Activity: Reproduce, please, only the lines from the first line below to the line containing "Because only one", inclusive.

─── Records provided ───

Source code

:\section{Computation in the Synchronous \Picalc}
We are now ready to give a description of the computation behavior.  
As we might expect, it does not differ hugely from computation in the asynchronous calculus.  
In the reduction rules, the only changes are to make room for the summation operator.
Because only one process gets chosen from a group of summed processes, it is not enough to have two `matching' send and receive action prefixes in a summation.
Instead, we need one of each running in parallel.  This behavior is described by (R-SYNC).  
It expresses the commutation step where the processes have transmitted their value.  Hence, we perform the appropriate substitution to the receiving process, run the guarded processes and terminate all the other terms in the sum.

───

Finished exercise:
Source code

:\section{Computation in the Synchronous \Picalc}
We are now ready to give a description of the computation behavior.  
As we might expect, it does not differ hugely from computation in the asynchronous calculus.  
In the reduction rules, the only changes are to make room for the summation operator.
Because only one process gets chosen from a group of summed processes, it is not enough to have two `matching' send and receive action prefixes in a summation.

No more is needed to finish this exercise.